**What is expected**
Once the pictures are set aside, copy the data below exactly as it stands.

- - - - -

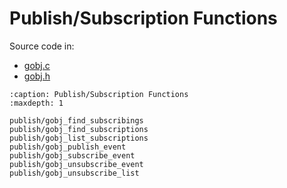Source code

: # Publish/Subscription Functions


Source code in:
- [gobj.c](https://github.com/artgins/yunetas/blob/main/kernel/c/gobj-c/src/gobj.c)
- [gobj.h](https://github.com/artgins/yunetas/blob/main/kernel/c/gobj-c/src/gobj.h)

```{toctree}
:caption: Publish/Subscription Functions
:maxdepth: 1

publish/gobj_find_subscribings
publish/gobj_find_subscriptions
publish/gobj_list_subscriptions
publish/gobj_publish_event
publish/gobj_subscribe_event
publish/gobj_unsubscribe_event
publish/gobj_unsubscribe_list

```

- - - - -

**Answer to the exercise**
Source code

: # Publish/Subscription Functions


Source code in:
- [gobj.c](https://github.com/artgins/yunetas/blob/main/kernel/c/gobj-c/src/gobj.c)
- [gobj.h](https://github.com/artgins/yunetas/blob/main/kernel/c/gobj-c/src/gobj.h)

```{toctree}
:caption: Publish/Subscription Functions
:maxdepth: 1

publish/gobj_find_subscribings
publish/gobj_find_subscriptions
publish/gobj_list_subscriptions
publish/gobj_publish_event
publish/gobj_subscribe_event
publish/gobj_unsubscribe_event
publish/gobj_unsubscribe_list

```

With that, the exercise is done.